[Collected data]
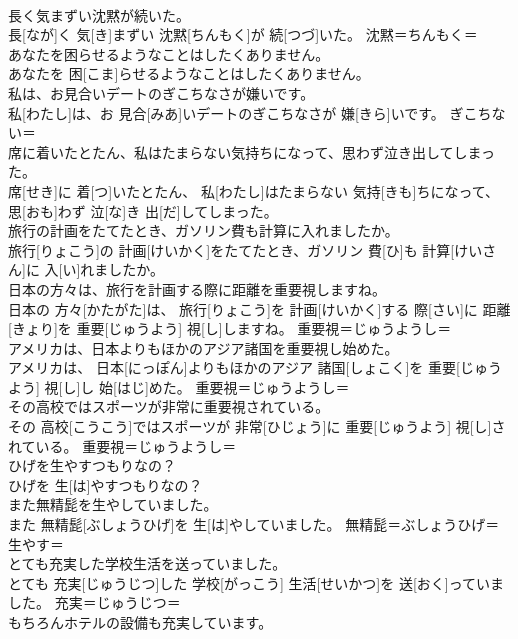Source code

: \documentclass[8pt]{extreport}
\begin{document}
\begin{CJK}{UTF8}{min}
\\	長く気まずい沈黙が続いた。	
\\	長[なが]く 気[き]まずい 沈黙[ちんもく]が 続[つづ]いた。	沈黙＝ちんもく＝ 
\\	あなたを困らせるようなことはしたくありません。	
\\	あなたを 困[こま]らせるようなことはしたくありません。	
\\	私は、お見合いデートのぎこちなさが嫌いです。	
\\	私[わたし]は、お 見合[みあ]いデートのぎこちなさが 嫌[きら]いです。	ぎこちない＝ 
\\	席に着いたとたん、私はたまらない気持ちになって、思わず泣き出してしまった。	
\\	席[せき]に 着[つ]いたとたん、 私[わたし]はたまらない 気持[きも]ちになって、 思[おも]わず 泣[な]き 出[だ]してしまった。	
\\	旅行の計画をたてたとき、ガソリン費も計算に入れましたか。	
\\	旅行[りょこう]の 計画[けいかく]をたてたとき、ガソリン 費[ひ]も 計算[けいさん]に 入[い]れましたか。	
\\	日本の方々は、旅行を計画する際に距離を重要視しますね。	
\\	日本の 方々[かたがた]は、 旅行[りょこう]を 計画[けいかく]する 際[さい]に 距離[きょり]を 重要[じゅうよう] 視[し]しますね。	重要視＝じゅうようし＝ 
\\	アメリカは、日本よりもほかのアジア諸国を重要視し始めた。	
\\	アメリカは、 日本[にっぽん]よりもほかのアジア 諸国[しょこく]を 重要[じゅうよう] 視[し]し 始[はじ]めた。	重要視＝じゅうようし＝ 
\\	その高校ではスポーツが非常に重要視されている。	
\\	その 高校[こうこう]ではスポーツが 非常[ひじょう]に 重要[じゅうよう] 視[し]されている。	重要視＝じゅうようし＝ 
\\	ひげを生やすつもりなの？	
\\	ひげを 生[は]やすつもりなの？	
\\	また無精髭を生やしていました。	
\\	また 無精髭[ぶしょうひげ]を 生[は]やしていました。	無精髭＝ぶしょうひげ＝ 
\\	生やす＝ 
\\	とても充実した学校生活を送っていました。	
\\	とても 充実[じゅうじつ]した 学校[がっこう] 生活[せいかつ]を 送[おく]っていました。	充実＝じゅうじつ＝ 
\\	もちろんホテルの設備も充実しています。	

\end{CJK}
\end{document}

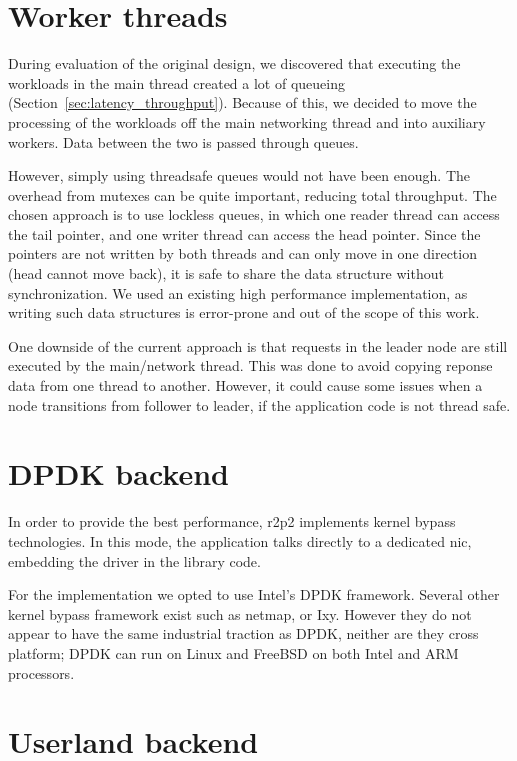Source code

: \section{Worker threads}

During evaluation of the original design, we discovered that executing the workloads in the main thread created a lot of queueing (Section~\ref{sec:latency_throughput}).
Because of this, we decided to move the processing of the workloads off the main networking thread and into auxiliary workers.
Data between the two is passed through queues.

However, simply using threadsafe queues would not have been enough.
The overhead from mutexes can be quite important, reducing total throughput.
The chosen approach is to use lockless queues, in which one reader thread can access the tail pointer, and one writer thread can access the head pointer.
Since the pointers are not written by both threads and can only move in one direction (head cannot move back), it is safe to share the data structure without synchronization.
We used an existing high performance implementation\cite{fast_queue}, as writing such data structures is error-prone and out of the scope of this work.

One downside of the current approach is that requests in the leader node are still executed by the main/network thread.
This was done to avoid copying reponse data from one thread to another.
However, it could cause some issues when a node transitions from follower to leader, if the application code is not thread safe.

\section{DPDK backend}

In order to provide the best performance, \gls{r2p2} implements kernel bypass technologies.
In this mode, the application talks directly to a dedicated \gls{nic}, embedding the driver in the library code.

For the implementation we opted to use Intel's DPDK framework.
Several other kernel bypass framework exist such as netmap\cite{netmap}, or Ixy\cite{ixy}.
However they do not appear to have the same industrial traction as DPDK, neither are they cross platform; DPDK can run on Linux and FreeBSD on both Intel and ARM processors.

\section{Userland backend}


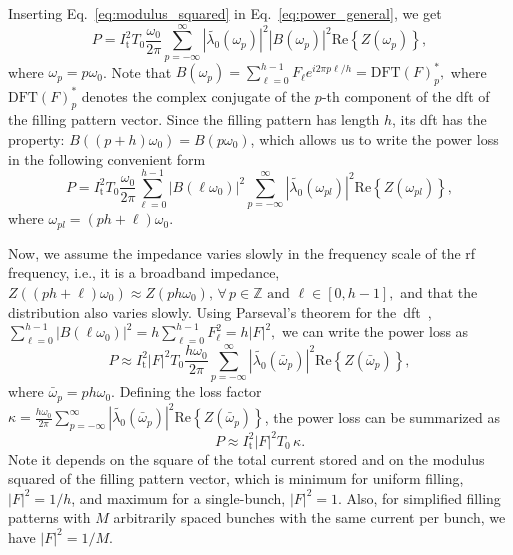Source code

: \documentclass
[
    a4paper,
    nospread,     %
]{jacow}
\providecommand{\Real}[1]{\ensuremath{\mathrm{Re}\left\{#1\right\}}}
\begin{document}
    Inserting Eq.~\eqref{eq:modulus_squared} in Eq.~\eqref{eq:power_general}, we get
    \begin{equation}
        P = I_\mathrm{t}^2T_0 \frac{\omega_0}{2\pi}\sum_{p=-\infty}^{\infty} \left|\tilde{\lambda_0}(\omega_p)\right|^2 \left|B(\omega_p)\right|^2\Real{Z(\omega_p)},
    \end{equation}
    where $\omega_p = p\omega_0$. Note that
    $
        B(\omega_p) = \sum_{\ell=0}^{h-1}F_\ell e^{i2\pi p\ell/h} = \mathrm{DFT}(F)^*_p,
    $
    where $\mathrm{DFT}(F)^*_p$ denotes the complex conjugate of the $p$-th component of the \gls{dft} of the filling pattern vector. Since the filling pattern has length $h$, its \gls{dft} has the property:
    $
        B((p+h)\omega_0) = B(p\omega_0)
    $,
    which allows us to write the power loss in the following convenient form
    \begin{equation}
        P = I_\mathrm{t}^2T_0 \frac{\omega_0}{2\pi}\sum_{\ell=0}^{h-1} \left|B(\ell\omega_0)\right|^2\sum_{p=-\infty}^{\infty} \left|\tilde{\lambda_0}(\omega_{pl})\right|^2 \Real{Z(\omega_{pl})},
    \end{equation}
    where $\omega_{pl} = (ph+\ell)\omega_0$.
    
    Now, we assume the impedance varies slowly in the frequency scale of the rf frequency, i.e., it is a broadband impedance,
    $
        Z((ph+\ell)\omega_0) \approx Z(ph\omega_0), \, \forall\, p \in\mathbb{Z}\,\,\mathrm{and}\,\, \ell \in[0,h-1],
    $
    and that the distribution also varies slowly. Using Parseval's theorem for the~\gls{dft}~\cite{Wikipedia_DFT},
    $
        \sum_{\ell=0}^{h-1} \left|B(\ell\omega_0)\right|^2 = h\sum_{\ell=0}^{h-1} F_\ell^2 = h|F|^2,
    $
    we can write the power loss as
    \begin{equation}
        P \approx I_\mathrm{t}^2 \left|F\right|^2 T_0 \frac{h\omega_0}{2\pi}\sum_{p=-\infty}^{\infty} \left|\tilde{\lambda_0}(\bar{\omega}_p)\right|^2 \Real{Z(\bar{\omega}_p)},
    \end{equation}
    where $\bar{\omega}_p = ph\omega_0$. Defining the loss factor
    $
        \kappa = \frac{h\omega_0}{2\pi}\sum_{p=-\infty}^{\infty} \left|\tilde{\lambda_0}(\bar{\omega}_p)\right|^2 \Real{Z(\bar{\omega}_p)}
    $,
    the power loss can be summarized as
    \begin{equation}\label{eq:power_broadband}
        P \approx I_\mathrm{t}^2 \left|F\right|^2 T_0\, \kappa.
    \end{equation}
    Note it depends on the square of the total current stored and on the modulus squared of the filling pattern vector, which is minimum for uniform filling, $|F|^2=1/h$, and maximum for a single-bunch, $|F|^2=1$. Also, for simplified filling patterns with $M$ arbitrarily spaced bunches with the same current per bunch, we have $|F|^2=1/M$.
\end{document}
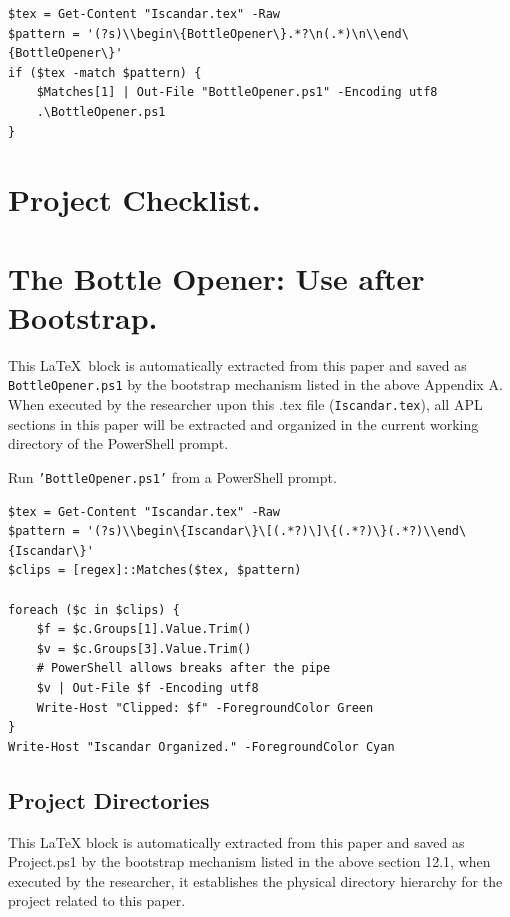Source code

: \documentclass[11pt]{article}
\begin{document}
\begin{verbatim}
$tex = Get-Content "Iscandar.tex" -Raw
$pattern = '(?s)\\begin\{BottleOpener\}.*?\n(.*)\n\\end\{BottleOpener\}'
if ($tex -match $pattern) {
    $Matches[1] | Out-File "BottleOpener.ps1" -Encoding utf8
    .\BottleOpener.ps1
}
\end{verbatim}

\section {Project Checklist.}

\section{The Bottle Opener: Use after Bootstrap.}
This \LaTeX\ block is automatically extracted from this paper and saved as \texttt{BottleOpener.ps1} by the bootstrap mechanism listed in the above Appendix A. When executed by the researcher upon this .tex file (\texttt{Iscandar.tex}), all APL sections in this paper will be extracted and organized in the current working directory of the PowerShell prompt.

Run \texttt{'BottleOpener.ps1'} from a PowerShell prompt.

\begin{verbatim}
$tex = Get-Content "Iscandar.tex" -Raw
$pattern = '(?s)\\begin\{Iscandar\}\[(.*?)\]\{(.*?)\}(.*?)\\end\{Iscandar\}'
$clips = [regex]::Matches($tex, $pattern)

foreach ($c in $clips) {
    $f = $c.Groups[1].Value.Trim()
    $v = $c.Groups[3].Value.Trim()
    # PowerShell allows breaks after the pipe
    $v | Out-File $f -Encoding utf8
    Write-Host "Clipped: $f" -ForegroundColor Green
}
Write-Host "Iscandar Organized." -ForegroundColor Cyan
\end{verbatim}

\subsection{Project Directories}
This \LaTeX{} block is automatically extracted from this paper and saved as Project.ps1 by the bootstrap mechanism listed in the above section 12.1, when executed by the researcher, it establishes the physical directory hierarchy for the project related to this paper.
\end{document}
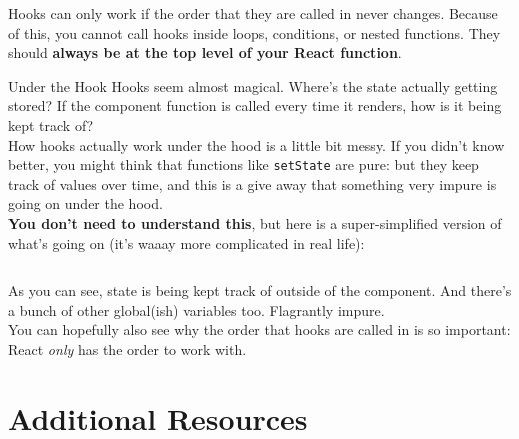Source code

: Hooks can only work if the order that they are called in never changes. Because of this, you cannot call hooks inside loops, conditions, or nested functions. They should \textbf{always be at the top level of your React function}.

\begin{infobox}{Under the Hook}
    Hooks seem almost magical. Where's the state actually getting stored? If the component function is called every time it renders, how is it being kept track of?
    \\

    How hooks actually work under the hood is a little bit messy. If you didn't know better, you might think that functions like \texttt{setState} are pure: but they keep track of values over time, and this is a give away that something very impure is going on under the hood.
    \\

    \textbf{You don't need to understand this}, but here is a super-simplified version of what's going on (it's waaay more complicated in real life):

    \inputminted{js}{05-hooks/figures/15-under-the-hood.js}

    As you can see, state is being kept track of outside of the component. And there's a bunch of other global(ish) variables too. Flagrantly impure.
    \\

    You can hopefully also see why the order that hooks are called in is so important: React \textit{only} has the order to work with.
\end{infobox}


\section{Additional Resources}

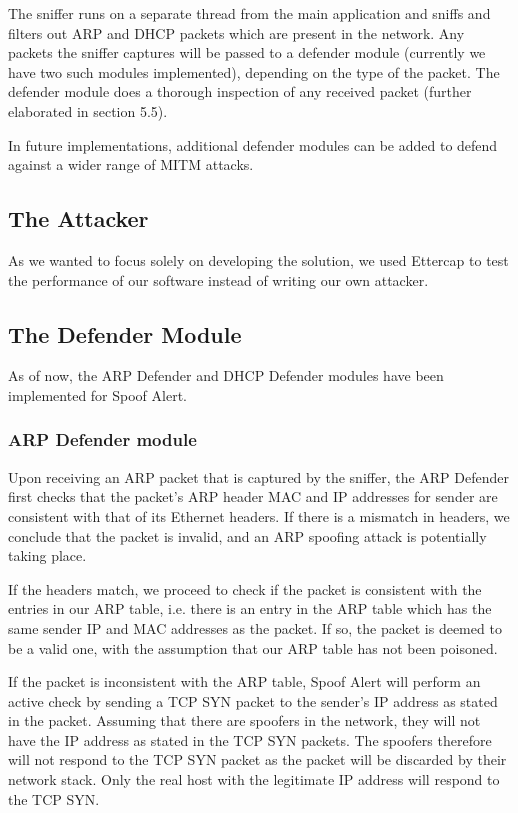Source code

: \documentclass{acm_proc_article-sp}
\begin{document}
The sniffer runs on a separate thread from the main application and sniffs and filters out ARP and DHCP packets which are present in the network. Any packets the sniffer captures will be passed to a defender module (currently we have two such modules implemented), depending on the type of the packet. The defender module does a thorough inspection of any received packet (further elaborated in section 5.5). 

In future implementations, additional defender modules can be added to defend against a wider range of MITM attacks.

\subsection{The Attacker}

As we wanted to focus solely on developing the solution, we used Ettercap to test the performance of our software instead of writing our own attacker.  

\subsection{The Defender Module}

As of now, the ARP Defender and DHCP Defender modules have been implemented for Spoof Alert.

\subsubsection{ARP Defender module}

Upon receiving an ARP packet that is captured by the sniffer, the ARP Defender first checks that the packet's ARP header MAC and IP addresses for sender are consistent with that of its Ethernet headers. If there is a mismatch in headers, we conclude that the packet is invalid, and an ARP spoofing attack is potentially taking place.

If the headers match, we proceed to check if the packet is consistent with the entries in our ARP table, i.e. there is an entry in the ARP table which has the same sender IP and MAC addresses as the packet. If so, the packet is deemed to be a valid one, with the assumption that our ARP table has not been poisoned.

If the packet is inconsistent with the ARP table, Spoof Alert will perform an active check by sending a TCP SYN packet to the sender's IP address as stated in the packet. Assuming that there are spoofers in the network, they will not have the IP address as stated in the TCP SYN packets. The spoofers therefore will not respond to the TCP SYN packet as the packet will be discarded by their network stack. Only the real host with the legitimate IP address will respond to the TCP SYN.
\end{document}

▶ EXERCISE DESCRIPTION
Which of the lines above include the word "kappa"? Copy each of them.

▶ ANSWER TO THE EXERCISE
        \kappa = \frac{h\omega_0}{2\pi}\sum_{p=-\infty}^{\infty} \left|\tilde{\lambda_0}(\bar{\omega}_p)\right|^2 \Real{Z(\bar{\omega}_p)}
        P \approx I_\mathrm{t}^2 \left|F\right|^2 T_0\, \kappa.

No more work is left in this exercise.